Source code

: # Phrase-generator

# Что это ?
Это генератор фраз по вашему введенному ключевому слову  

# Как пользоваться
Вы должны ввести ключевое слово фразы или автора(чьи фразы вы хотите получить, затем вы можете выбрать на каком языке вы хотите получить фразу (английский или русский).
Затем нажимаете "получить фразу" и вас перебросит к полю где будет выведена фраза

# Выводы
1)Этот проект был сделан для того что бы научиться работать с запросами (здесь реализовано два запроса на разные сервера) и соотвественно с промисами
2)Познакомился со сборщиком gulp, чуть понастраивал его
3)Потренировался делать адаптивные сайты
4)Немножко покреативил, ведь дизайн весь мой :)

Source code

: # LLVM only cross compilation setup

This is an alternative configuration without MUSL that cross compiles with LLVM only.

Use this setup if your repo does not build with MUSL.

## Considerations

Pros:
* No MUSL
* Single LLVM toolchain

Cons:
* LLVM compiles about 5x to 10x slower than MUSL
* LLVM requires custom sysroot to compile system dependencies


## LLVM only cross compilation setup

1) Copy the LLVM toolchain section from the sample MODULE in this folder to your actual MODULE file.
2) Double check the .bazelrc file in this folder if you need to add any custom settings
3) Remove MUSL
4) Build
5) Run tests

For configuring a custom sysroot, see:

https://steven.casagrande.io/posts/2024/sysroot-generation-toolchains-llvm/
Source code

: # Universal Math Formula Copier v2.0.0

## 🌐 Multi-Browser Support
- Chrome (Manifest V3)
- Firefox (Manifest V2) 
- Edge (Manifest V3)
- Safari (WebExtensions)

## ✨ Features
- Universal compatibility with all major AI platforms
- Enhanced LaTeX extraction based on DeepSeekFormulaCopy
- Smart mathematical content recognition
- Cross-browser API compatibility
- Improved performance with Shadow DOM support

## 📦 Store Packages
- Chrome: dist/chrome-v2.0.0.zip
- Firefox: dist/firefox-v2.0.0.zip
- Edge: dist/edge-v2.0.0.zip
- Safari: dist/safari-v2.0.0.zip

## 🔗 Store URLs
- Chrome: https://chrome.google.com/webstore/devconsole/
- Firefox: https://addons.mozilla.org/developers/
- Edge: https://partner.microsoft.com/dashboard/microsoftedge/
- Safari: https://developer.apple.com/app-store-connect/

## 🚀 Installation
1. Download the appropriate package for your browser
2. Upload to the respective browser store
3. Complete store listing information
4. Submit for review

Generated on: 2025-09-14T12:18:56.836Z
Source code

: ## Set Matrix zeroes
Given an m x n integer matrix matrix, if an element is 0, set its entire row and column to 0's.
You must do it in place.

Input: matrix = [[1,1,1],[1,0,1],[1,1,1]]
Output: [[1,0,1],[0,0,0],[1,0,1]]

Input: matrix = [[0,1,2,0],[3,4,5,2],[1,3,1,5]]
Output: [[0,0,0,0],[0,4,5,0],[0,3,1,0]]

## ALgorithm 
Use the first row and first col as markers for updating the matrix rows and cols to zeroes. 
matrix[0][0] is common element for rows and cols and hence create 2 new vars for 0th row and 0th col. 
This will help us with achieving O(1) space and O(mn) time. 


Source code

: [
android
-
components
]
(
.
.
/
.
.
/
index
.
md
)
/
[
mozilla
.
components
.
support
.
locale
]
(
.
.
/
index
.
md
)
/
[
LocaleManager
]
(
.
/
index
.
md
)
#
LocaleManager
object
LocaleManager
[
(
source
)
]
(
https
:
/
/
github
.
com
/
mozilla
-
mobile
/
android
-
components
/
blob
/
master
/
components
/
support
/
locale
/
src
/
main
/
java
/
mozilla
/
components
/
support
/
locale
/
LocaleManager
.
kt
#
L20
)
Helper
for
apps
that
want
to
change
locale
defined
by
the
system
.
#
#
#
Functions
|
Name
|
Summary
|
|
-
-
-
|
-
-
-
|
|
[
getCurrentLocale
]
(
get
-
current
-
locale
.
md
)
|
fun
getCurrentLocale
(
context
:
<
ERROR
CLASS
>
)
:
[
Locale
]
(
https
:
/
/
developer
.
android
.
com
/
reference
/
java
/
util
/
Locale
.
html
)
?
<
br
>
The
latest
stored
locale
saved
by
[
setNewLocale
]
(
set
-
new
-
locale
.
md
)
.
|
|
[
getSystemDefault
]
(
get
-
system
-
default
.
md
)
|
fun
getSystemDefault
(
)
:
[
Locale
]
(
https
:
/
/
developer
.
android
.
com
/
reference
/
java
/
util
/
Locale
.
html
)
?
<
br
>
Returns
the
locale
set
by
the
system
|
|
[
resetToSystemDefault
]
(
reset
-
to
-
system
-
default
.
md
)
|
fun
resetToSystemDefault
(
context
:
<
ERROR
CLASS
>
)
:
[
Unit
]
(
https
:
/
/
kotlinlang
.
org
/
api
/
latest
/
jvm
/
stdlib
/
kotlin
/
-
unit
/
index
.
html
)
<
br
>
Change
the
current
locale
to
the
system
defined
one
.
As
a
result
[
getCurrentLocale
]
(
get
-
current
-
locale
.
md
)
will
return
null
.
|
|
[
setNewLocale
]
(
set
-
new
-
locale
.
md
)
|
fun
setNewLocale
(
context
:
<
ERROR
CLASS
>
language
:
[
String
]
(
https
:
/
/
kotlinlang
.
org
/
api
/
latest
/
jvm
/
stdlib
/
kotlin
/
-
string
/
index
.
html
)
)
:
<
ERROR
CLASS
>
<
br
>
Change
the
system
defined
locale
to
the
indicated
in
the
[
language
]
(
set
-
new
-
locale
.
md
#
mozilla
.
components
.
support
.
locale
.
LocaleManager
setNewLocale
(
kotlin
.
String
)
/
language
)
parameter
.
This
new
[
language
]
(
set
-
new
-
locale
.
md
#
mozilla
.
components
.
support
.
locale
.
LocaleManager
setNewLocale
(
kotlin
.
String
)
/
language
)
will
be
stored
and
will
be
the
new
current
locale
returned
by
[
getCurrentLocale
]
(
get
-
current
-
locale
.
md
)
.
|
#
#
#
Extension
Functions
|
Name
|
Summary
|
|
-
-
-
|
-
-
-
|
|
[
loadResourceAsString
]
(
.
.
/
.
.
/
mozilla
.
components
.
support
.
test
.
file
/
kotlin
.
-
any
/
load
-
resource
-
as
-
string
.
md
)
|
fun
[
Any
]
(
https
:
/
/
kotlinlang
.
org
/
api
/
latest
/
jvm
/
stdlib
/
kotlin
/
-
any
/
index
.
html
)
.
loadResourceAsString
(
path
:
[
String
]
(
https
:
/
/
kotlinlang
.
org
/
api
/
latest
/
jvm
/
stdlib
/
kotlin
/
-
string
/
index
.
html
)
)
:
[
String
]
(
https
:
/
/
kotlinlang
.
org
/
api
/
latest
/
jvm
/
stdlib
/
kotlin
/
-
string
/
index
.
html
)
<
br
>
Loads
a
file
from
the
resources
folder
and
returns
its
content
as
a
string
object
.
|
----
Your task is to reproduce all of the records exactly.

Solution to this exercise:
Source code

: # Phrase-generator

# Что это ?
Это генератор фраз по вашему введенному ключевому слову  

# Как пользоваться
Вы должны ввести ключевое слово фразы или автора(чьи фразы вы хотите получить, затем вы можете выбрать на каком языке вы хотите получить фразу (английский или русский).
Затем нажимаете "получить фразу" и вас перебросит к полю где будет выведена фраза

# Выводы
1)Этот проект был сделан для того что бы научиться работать с запросами (здесь реализовано два запроса на разные сервера) и соотвественно с промисами
2)Познакомился со сборщиком gulp, чуть понастраивал его
3)Потренировался делать адаптивные сайты
4)Немножко покреативил, ведь дизайн весь мой :)

Source code

: # LLVM only cross compilation setup

This is an alternative configuration without MUSL that cross compiles with LLVM only.

Use this setup if your repo does not build with MUSL.

## Considerations

Pros:
* No MUSL
* Single LLVM toolchain

Cons:
* LLVM compiles about 5x to 10x slower than MUSL
* LLVM requires custom sysroot to compile system dependencies


## LLVM only cross compilation setup

1) Copy the LLVM toolchain section from the sample MODULE in this folder to your actual MODULE file.
2) Double check the .bazelrc file in this folder if you need to add any custom settings
3) Remove MUSL
4) Build
5) Run tests

For configuring a custom sysroot, see:

https://steven.casagrande.io/posts/2024/sysroot-generation-toolchains-llvm/
Source code

: # Universal Math Formula Copier v2.0.0

## 🌐 Multi-Browser Support
- Chrome (Manifest V3)
- Firefox (Manifest V2) 
- Edge (Manifest V3)
- Safari (WebExtensions)

## ✨ Features
- Universal compatibility with all major AI platforms
- Enhanced LaTeX extraction based on DeepSeekFormulaCopy
- Smart mathematical content recognition
- Cross-browser API compatibility
- Improved performance with Shadow DOM support

## 📦 Store Packages
- Chrome: dist/chrome-v2.0.0.zip
- Firefox: dist/firefox-v2.0.0.zip
- Edge: dist/edge-v2.0.0.zip
- Safari: dist/safari-v2.0.0.zip

## 🔗 Store URLs
- Chrome: https://chrome.google.com/webstore/devconsole/
- Firefox: https://addons.mozilla.org/developers/
- Edge: https://partner.microsoft.com/dashboard/microsoftedge/
- Safari: https://developer.apple.com/app-store-connect/

## 🚀 Installation
1. Download the appropriate package for your browser
2. Upload to the respective browser store
3. Complete store listing information
4. Submit for review

Generated on: 2025-09-14T12:18:56.836Z
Source code

: ## Set Matrix zeroes
Given an m x n integer matrix matrix, if an element is 0, set its entire row and column to 0's.
You must do it in place.

Input: matrix = [[1,1,1],[1,0,1],[1,1,1]]
Output: [[1,0,1],[0,0,0],[1,0,1]]

Input: matrix = [[0,1,2,0],[3,4,5,2],[1,3,1,5]]
Output: [[0,0,0,0],[0,4,5,0],[0,3,1,0]]

## ALgorithm 
Use the first row and first col as markers for updating the matrix rows and cols to zeroes. 
matrix[0][0] is common element for rows and cols and hence create 2 new vars for 0th row and 0th col. 
This will help us with achieving O(1) space and O(mn) time. 


Source code

: [
android
-
components
]
(
.
.
/
.
.
/
index
.
md
)
/
[
mozilla
.
components
.
support
.
locale
]
(
.
.
/
index
.
md
)
/
[
LocaleManager
]
(
.
/
index
.
md
)
#
LocaleManager
object
LocaleManager
[
(
source
)
]
(
https
:
/
/
github
.
com
/
mozilla
-
mobile
/
android
-
components
/
blob
/
master
/
components
/
support
/
locale
/
src
/
main
/
java
/
mozilla
/
components
/
support
/
locale
/
LocaleManager
.
kt
#
L20
)
Helper
for
apps
that
want
to
change
locale
defined
by
the
system
.
#
#
#
Functions
|
Name
|
Summary
|
|
-
-
-
|
-
-
-
|
|
[
getCurrentLocale
]
(
get
-
current
-
locale
.
md
)
|
fun
getCurrentLocale
(
context
:
<
ERROR
CLASS
>
)
:
[
Locale
]
(
https
:
/
/
developer
.
android
.
com
/
reference
/
java
/
util
/
Locale
.
html
)
?
<
br
>
The
latest
stored
locale
saved
by
[
setNewLocale
]
(
set
-
new
-
locale
.
md
)
.
|
|
[
getSystemDefault
]
(
get
-
system
-
default
.
md
)
|
fun
getSystemDefault
(
)
:
[
Locale
]
(
https
:
/
/
developer
.
android
.
com
/
reference
/
java
/
util
/
Locale
.
html
)
?
<
br
>
Returns
the
locale
set
by
the
system
|
|
[
resetToSystemDefault
]
(
reset
-
to
-
system
-
default
.
md
)
|
fun
resetToSystemDefault
(
context
:
<
ERROR
CLASS
>
)
:
[
Unit
]
(
https
:
/
/
kotlinlang
.
org
/
api
/
latest
/
jvm
/
stdlib
/
kotlin
/
-
unit
/
index
.
html
)
<
br
>
Change
the
current
locale
to
the
system
defined
one
.
As
a
result
[
getCurrentLocale
]
(
get
-
current
-
locale
.
md
)
will
return
null
.
|
|
[
setNewLocale
]
(
set
-
new
-
locale
.
md
)
|
fun
setNewLocale
(
context
:
<
ERROR
CLASS
>
language
:
[
String
]
(
https
:
/
/
kotlinlang
.
org
/
api
/
latest
/
jvm
/
stdlib
/
kotlin
/
-
string
/
index
.
html
)
)
:
<
ERROR
CLASS
>
<
br
>
Change
the
system
defined
locale
to
the
indicated
in
the
[
language
]
(
set
-
new
-
locale
.
md
#
mozilla
.
components
.
support
.
locale
.
LocaleManager
setNewLocale
(
kotlin
.
String
)
/
language
)
parameter
.
This
new
[
language
]
(
set
-
new
-
locale
.
md
#
mozilla
.
components
.
support
.
locale
.
LocaleManager
setNewLocale
(
kotlin
.
String
)
/
language
)
will
be
stored
and
will
be
the
new
current
locale
returned
by
[
getCurrentLocale
]
(
get
-
current
-
locale
.
md
)
.
|
#
#
#
Extension
Functions
|
Name
|
Summary
|
|
-
-
-
|
-
-
-
|
|
[
loadResourceAsString
]
(
.
.
/
.
.
/
mozilla
.
components
.
support
.
test
.
file
/
kotlin
.
-
any
/
load
-
resource
-
as
-
string
.
md
)
|
fun
[
Any
]
(
https
:
/
/
kotlinlang
.
org
/
api
/
latest
/
jvm
/
stdlib
/
kotlin
/
-
any
/
index
.
html
)
.
loadResourceAsString
(
path
:
[
String
]
(
https
:
/
/
kotlinlang
.
org
/
api
/
latest
/
jvm
/
stdlib
/
kotlin
/
-
string
/
index
.
html
)
)
:
[
String
]
(
https
:
/
/
kotlinlang
.
org
/
api
/
latest
/
jvm
/
stdlib
/
kotlin
/
-
string
/
index
.
html
)
<
br
>
Loads
a
file
from
the
resources
folder
and
returns
its
content
as
a
string
object
.
|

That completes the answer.